## Aim of the exercise
Find the lines holding the string "obtenir" in the data, then copy all of them.

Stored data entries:

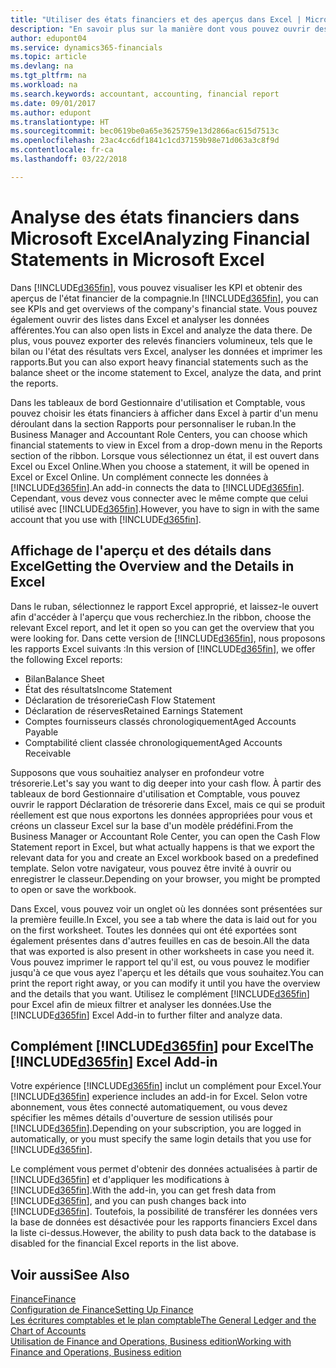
 ```yaml
---
title: "Utiliser des états financiers et des aperçus dans Excel | Microsoft Docs"
description: "En savoir plus sur la manière dont vous pouvez ouvrir des états financiers dans Microsoft Excel à partir de Finance and Operations, Business edition pour une meilleure analyse."
author: edupont04
ms.service: dynamics365-financials
ms.topic: article
ms.devlang: na
ms.tgt_pltfrm: na
ms.workload: na
ms.search.keywords: accountant, accounting, financial report
ms.date: 09/01/2017
ms.author: edupont
ms.translationtype: HT
ms.sourcegitcommit: bec0619be0a65e3625759e13d2866ac615d7513c
ms.openlocfilehash: 23ac4cc6df1841c1cd37159b98e71d063a3c8f9d
ms.contentlocale: fr-ca
ms.lasthandoff: 03/22/2018

---
```

# <a name="analyzing-financial-statements-in-microsoft-excel"></a><span data-ttu-id="ef3f7-103">Analyse des états financiers dans Microsoft Excel</span><span class="sxs-lookup"><span data-stu-id="ef3f7-103">Analyzing Financial Statements in Microsoft Excel</span></span>
<span data-ttu-id="ef3f7-104">Dans [!INCLUDE[d365fin](includes/d365fin_md.md)], vous pouvez visualiser les KPI et obtenir des aperçus de l'état financier de la compagnie.</span><span class="sxs-lookup"><span data-stu-id="ef3f7-104">In [!INCLUDE[d365fin](includes/d365fin_md.md)], you can see KPIs and get overviews of the company's financial state.</span></span> <span data-ttu-id="ef3f7-105">Vous pouvez également ouvrir des listes dans Excel et analyser les données afférentes.</span><span class="sxs-lookup"><span data-stu-id="ef3f7-105">You can also open lists in Excel and analyze the data there.</span></span> <span data-ttu-id="ef3f7-106">De plus, vous pouvez exporter des relevés financiers volumineux, tels que le bilan ou l'état des résultats vers Excel, analyser les données et imprimer les rapports.</span><span class="sxs-lookup"><span data-stu-id="ef3f7-106">But you can also export heavy financial statements such as the balance sheet or the income statement to Excel, analyze the data, and print the reports.</span></span>  

<span data-ttu-id="ef3f7-107">Dans les tableaux de bord Gestionnaire d'utilisation et Comptable, vous pouvez choisir les états financiers à afficher dans Excel à partir d'un menu déroulant dans la section Rapports pour personnaliser le ruban.</span><span class="sxs-lookup"><span data-stu-id="ef3f7-107">In the Business Manager and Accountant Role Centers, you can choose which financial statements to view in Excel from a drop-down menu in the Reports section of the ribbon.</span></span> <span data-ttu-id="ef3f7-108">Lorsque vous sélectionnez un état, il est ouvert dans Excel ou Excel Online.</span><span class="sxs-lookup"><span data-stu-id="ef3f7-108">When you choose a statement, it will be opened in Excel or Excel Online.</span></span> <span data-ttu-id="ef3f7-109">Un complément connecte les données à [!INCLUDE[d365fin](includes/d365fin_md.md)].</span><span class="sxs-lookup"><span data-stu-id="ef3f7-109">An add-in connects the data to [!INCLUDE[d365fin](includes/d365fin_md.md)].</span></span> <span data-ttu-id="ef3f7-110">Cependant, vous devez vous connecter avec le même compte que celui utilisé avec [!INCLUDE[d365fin](includes/d365fin_md.md)].</span><span class="sxs-lookup"><span data-stu-id="ef3f7-110">However, you have to sign in with the same account that you use with [!INCLUDE[d365fin](includes/d365fin_md.md)].</span></span>  

## <a name="getting-the-overview-and-the-details-in-excel"></a><span data-ttu-id="ef3f7-111">Affichage de l'aperçu et des détails dans Excel</span><span class="sxs-lookup"><span data-stu-id="ef3f7-111">Getting the Overview and the Details in Excel</span></span>
<span data-ttu-id="ef3f7-112">Dans le ruban, sélectionnez le rapport Excel approprié, et laissez-le ouvert afin d'accéder à l'aperçu que vous recherchiez.</span><span class="sxs-lookup"><span data-stu-id="ef3f7-112">In the ribbon, choose the relevant Excel report, and let it open so you can get the overview that you were looking for.</span></span> <span data-ttu-id="ef3f7-113">Dans cette version de [!INCLUDE[d365fin](includes/d365fin_md.md)], nous proposons les rapports Excel suivants :</span><span class="sxs-lookup"><span data-stu-id="ef3f7-113">In this version of [!INCLUDE[d365fin](includes/d365fin_md.md)], we offer the following Excel reports:</span></span>

- <span data-ttu-id="ef3f7-114">Bilan</span><span class="sxs-lookup"><span data-stu-id="ef3f7-114">Balance Sheet</span></span>  
- <span data-ttu-id="ef3f7-115">État des résultats</span><span class="sxs-lookup"><span data-stu-id="ef3f7-115">Income Statement</span></span>  
- <span data-ttu-id="ef3f7-116">Déclaration de trésorerie</span><span class="sxs-lookup"><span data-stu-id="ef3f7-116">Cash Flow Statement</span></span>  
- <span data-ttu-id="ef3f7-117">Déclaration de réserves</span><span class="sxs-lookup"><span data-stu-id="ef3f7-117">Retained Earnings Statement</span></span>  
- <span data-ttu-id="ef3f7-118">Comptes fournisseurs classés chronologiquement</span><span class="sxs-lookup"><span data-stu-id="ef3f7-118">Aged Accounts Payable</span></span>  
- <span data-ttu-id="ef3f7-119">Comptabilité client classée chronologiquement</span><span class="sxs-lookup"><span data-stu-id="ef3f7-119">Aged Accounts Receivable</span></span>  

<span data-ttu-id="ef3f7-120">Supposons que vous souhaitiez analyser en profondeur votre trésorerie.</span><span class="sxs-lookup"><span data-stu-id="ef3f7-120">Let's say you want to dig deeper into your cash flow.</span></span> <span data-ttu-id="ef3f7-121">À partir des tableaux de bord Gestionnaire d'utilisation et Comptable, vous pouvez ouvrir le rapport Déclaration de trésorerie dans Excel, mais ce qui se produit réellement est que nous exportons les données appropriées pour vous et créons un classeur Excel sur la base d'un modèle prédéfini.</span><span class="sxs-lookup"><span data-stu-id="ef3f7-121">From the Business Manager or Accountant Role Center, you can open the Cash Flow Statement report in Excel, but what actually happens is that we export the relevant data for you and create an Excel workbook based on a predefined template.</span></span> <span data-ttu-id="ef3f7-122">Selon votre navigateur, vous pouvez être invité à ouvrir ou enregistrer le classeur.</span><span class="sxs-lookup"><span data-stu-id="ef3f7-122">Depending on your browser, you might be prompted to open or save the workbook.</span></span>  

<span data-ttu-id="ef3f7-123">Dans Excel, vous pouvez voir un onglet où les données sont présentées sur la première feuille.</span><span class="sxs-lookup"><span data-stu-id="ef3f7-123">In Excel, you see a tab where the data is laid out for you on the first worksheet.</span></span> <span data-ttu-id="ef3f7-124">Toutes les données qui ont été exportées sont également présentes dans d'autres feuilles en cas de besoin.</span><span class="sxs-lookup"><span data-stu-id="ef3f7-124">All the data that was exported is also present in other worksheets in case you need it.</span></span> <span data-ttu-id="ef3f7-125">Vous pouvez imprimer le rapport tel qu'il est, ou vous pouvez le modifier jusqu'à ce que vous ayez l'aperçu et les détails que vous souhaitez.</span><span class="sxs-lookup"><span data-stu-id="ef3f7-125">You can print the report right away, or you can modify it until you have the overview and the details that you want.</span></span> <span data-ttu-id="ef3f7-126">Utilisez le complément [!INCLUDE[d365fin](includes/d365fin_md.md)] pour Excel afin de mieux filtrer et analyser les données.</span><span class="sxs-lookup"><span data-stu-id="ef3f7-126">Use the [!INCLUDE[d365fin](includes/d365fin_md.md)] Excel Add-in to further filter and analyze data.</span></span>  

## <a name="the-included365finincludesd365finmdmd-excel-add-in"></a><span data-ttu-id="ef3f7-127">Complément [!INCLUDE[d365fin](includes/d365fin_md.md)] pour Excel</span><span class="sxs-lookup"><span data-stu-id="ef3f7-127">The [!INCLUDE[d365fin](includes/d365fin_md.md)] Excel Add-in</span></span>
<span data-ttu-id="ef3f7-128">Votre expérience [!INCLUDE[d365fin](includes/d365fin_md.md)] inclut un complément pour Excel.</span><span class="sxs-lookup"><span data-stu-id="ef3f7-128">Your [!INCLUDE[d365fin](includes/d365fin_md.md)] experience includes an add-in for Excel.</span></span> <span data-ttu-id="ef3f7-129">Selon votre abonnement, vous êtes connecté automatiquement, ou vous devez spécifier les mêmes détails d'ouverture de session utilisés pour [!INCLUDE[d365fin](includes/d365fin_md.md)].</span><span class="sxs-lookup"><span data-stu-id="ef3f7-129">Depending on your subscription, you are logged in automatically, or you must specify the same login details that you use for [!INCLUDE[d365fin](includes/d365fin_md.md)].</span></span>  

<span data-ttu-id="ef3f7-130">Le complément vous permet d'obtenir des données actualisées à partir de [!INCLUDE[d365fin](includes/d365fin_md.md)] et d'appliquer les modifications à [!INCLUDE[d365fin](includes/d365fin_md.md)].</span><span class="sxs-lookup"><span data-stu-id="ef3f7-130">With the add-in, you can get fresh data from [!INCLUDE[d365fin](includes/d365fin_md.md)], and you can push changes back into [!INCLUDE[d365fin](includes/d365fin_md.md)].</span></span> <span data-ttu-id="ef3f7-131">Toutefois, la possibilité de transférer les données vers la base de données est désactivée pour les rapports financiers Excel dans la liste ci-dessus.</span><span class="sxs-lookup"><span data-stu-id="ef3f7-131">However, the ability to push data back to the database is disabled for the financial Excel reports in the list above.</span></span>  

## <a name="see-also"></a><span data-ttu-id="ef3f7-132">Voir aussi</span><span class="sxs-lookup"><span data-stu-id="ef3f7-132">See Also</span></span>
[<span data-ttu-id="ef3f7-133">Finance</span><span class="sxs-lookup"><span data-stu-id="ef3f7-133">Finance</span></span>](finance.md)  
[<span data-ttu-id="ef3f7-134">Configuration de Finance</span><span class="sxs-lookup"><span data-stu-id="ef3f7-134">Setting Up Finance</span></span>](finance-setup-finance.md)  
[<span data-ttu-id="ef3f7-135">Les écritures comptables et le plan comptable</span><span class="sxs-lookup"><span data-stu-id="ef3f7-135">The General Ledger and the Chart of Accounts</span></span>](finance-general-ledger.md)  
[<span data-ttu-id="ef3f7-136">Utilisation de Finance and Operations, Business edition</span><span class="sxs-lookup"><span data-stu-id="ef3f7-136">Working with Finance and Operations, Business edition</span></span>](ui-work-product.md)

## Solution for this exercise
<span data-ttu-id="ef3f7-104">Dans [!INCLUDE[d365fin](includes/d365fin_md.md)], vous pouvez visualiser les KPI et obtenir des aperçus de l'état financier de la compagnie.</span><span class="sxs-lookup"><span data-stu-id="ef3f7-104">In [!INCLUDE[d365fin](includes/d365fin_md.md)], you can see KPIs and get overviews of the company's financial state.</span></span> <span data-ttu-id="ef3f7-105">Vous pouvez également ouvrir des listes dans Excel et analyser les données afférentes.</span><span class="sxs-lookup"><span data-stu-id="ef3f7-105">You can also open lists in Excel and analyze the data there.</span></span> <span data-ttu-id="ef3f7-106">De plus, vous pouvez exporter des relevés financiers volumineux, tels que le bilan ou l'état des résultats vers Excel, analyser les données et imprimer les rapports.</span><span class="sxs-lookup"><span data-stu-id="ef3f7-106">But you can also export heavy financial statements such as the balance sheet or the income statement to Excel, analyze the data, and print the reports.</span></span>  
<span data-ttu-id="ef3f7-130">Le complément vous permet d'obtenir des données actualisées à partir de [!INCLUDE[d365fin](includes/d365fin_md.md)] et d'appliquer les modifications à [!INCLUDE[d365fin](includes/d365fin_md.md)].</span><span class="sxs-lookup"><span data-stu-id="ef3f7-130">With the add-in, you can get fresh data from [!INCLUDE[d365fin](includes/d365fin_md.md)], and you can push changes back into [!INCLUDE[d365fin](includes/d365fin_md.md)].</span></span> <span data-ttu-id="ef3f7-131">Toutefois, la possibilité de transférer les données vers la base de données est désactivée pour les rapports financiers Excel dans la liste ci-dessus.</span><span class="sxs-lookup"><span data-stu-id="ef3f7-131">However, the ability to push data back to the database is disabled for the financial Excel reports in the list above.</span></span>  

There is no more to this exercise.